The Mangurs are divided in six main different matronymic sub-tribes based on, and named after, their respective foremother. The relationship between these six ancestral mothers is vague and unclear though traditionally they are believed to be either sister-wives or biological sisters. The clan names are as follows:
- Amān
- Šamʿ
- Zīn
- Zarrīn
- Ḵeder
- Morowwat
The 'Amān,' 'Šamʿ,' 'Zīn,' 'Zarrīn,' and 'Ḵeder' clans are mostly based in Piranshahr and Sardasht while the 'Morowwat' clan is based in Mahabad. The largest of these sub-tribes is the 'Morowwat' clan. Historically, these sub-tribes acted as their own tribe and were constantly at war with each other and were disunited.

==History==
In the winter of 1928-29 the Mangur, the Mâmash and other tribes rebelled against Reza Shah and occupied Sardasht though they lacked the forces to extend the revolt more widely. The Mangur were among the tribes to initially back the Soviet-backed Republic of Mahabad in 1946. However support for the republic soon fell after the withdrawal of Russia. The Mangur Tribe, and other surrounding tribes withdrew their support.
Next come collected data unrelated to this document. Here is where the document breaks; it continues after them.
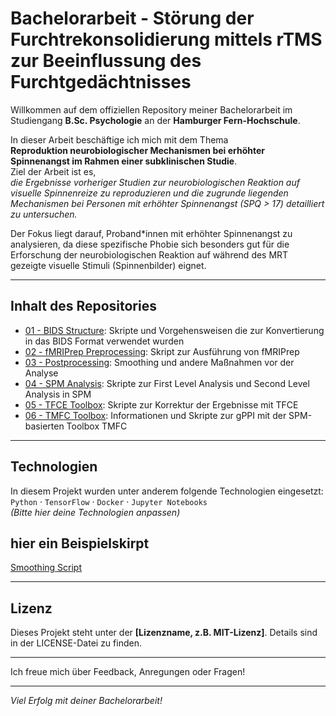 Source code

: # Bachelorarbeit - Störung der Furchtrekonsolidierung mittels rTMS zur Beeinflussung des Furchtgedächtnisses

Willkommen auf dem offiziellen Repository meiner Bachelorarbeit im Studiengang **B.Sc. Psychologie** an der **Hamburger Fern-Hochschule**.

In dieser Arbeit beschäftige ich mich mit dem Thema  
**Reproduktion neurobiologischer Mechanismen bei erhöhter Spinnenangst im Rahmen einer subklinischen Studie**.  
Ziel der Arbeit ist es,  
*die Ergebnisse vorheriger Studien zur neurobiologischen Reaktion auf visuelle Spinnenreize zu reproduzieren und die zugrunde liegenden Mechanismen bei Personen mit erhöhter Spinnenangst (SPQ > 17) detailliert zu untersuchen.*  

Der Fokus liegt darauf, Proband*innen mit erhöhter Spinnenangst zu analysieren, da diese spezifische Phobie sich besonders gut für die Erforschung der neurobiologischen Reaktion auf während des MRT gezeigte visuelle Stimuli (Spinnenbilder) eignet.


---

## Inhalt des Repositories


- [01 - BIDS Structure](./01%20-%20BIDS%20Structure):                   Skripte und Vorgehensweisen die zur Konvertierung in das BIDS Format verwendet wurden  
- [02 - fMRIPrep Preprocessing](./02%20-%20fMRIPrep%20Preprocessing):   Skript zur Ausführung von fMRIPrep
- [03 - Postprocessing](./03%20-%20Postprocessing):                     Smoothing und andere Maßnahmen vor der Analyse
- [04 - SPM Analysis](./04%20-%20SPM%20Analysis): Skripte zur First Level Analysis und Second Level Analysis in SPM
- [05 - TFCE Toolbox](./05%20-%20TFCE%20Toolbox): Skripte zur Korrektur der Ergebnisse mit TFCE
- [06 - TMFC Toolbox](./06%20-%20TMFC%20Toolbox): Informationen und Skripte zur gPPI mit der SPM-basierten Toolbox TMFC


---

## Technologien

In diesem Projekt wurden unter anderem folgende Technologien eingesetzt:  
`Python` · `TensorFlow` · `Docker` · `Jupyter Notebooks`  
*(Bitte hier deine Technologien anpassen)*



## hier ein Beispielskirpt

[Smoothing Script](03%20-%20Postprocessing/smoothing_scriptneu.m)




---

## Lizenz

Dieses Projekt steht unter der **[Lizenzname, z.B. MIT-Lizenz]**. Details sind in der LICENSE-Datei zu finden.

---

Ich freue mich über Feedback, Anregungen oder Fragen!

---

*Viel Erfolg mit deiner Bachelorarbeit!*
Pre-marital romance was tolerated by the Mangurs, as well as other Bilbas tribes, although it was almost always expected the couple soon formally marry or elope. This caused conflict with the surrounding settled-feudalistic Mokri tribe, whom measured a woman's honor in “delicacy and modesty” rather than “strength and stubbornness,” who promoted the ban of this practice. Bilbas first-time brides were also notably older than first-time brides of surrounding tribes. The Mangurs were of the last Kurdish tribes to practice this tradition, continuing the practice until the 1980s.

The Mangur were notorious for banditry and raiding. Female Mangur bandits were also present in Mangur raids.

Some tribes, especially the Mangur tribe, later collaborated with the Iranian government against Kurdish separatists and joined groups such as the Muslim Peshmerga.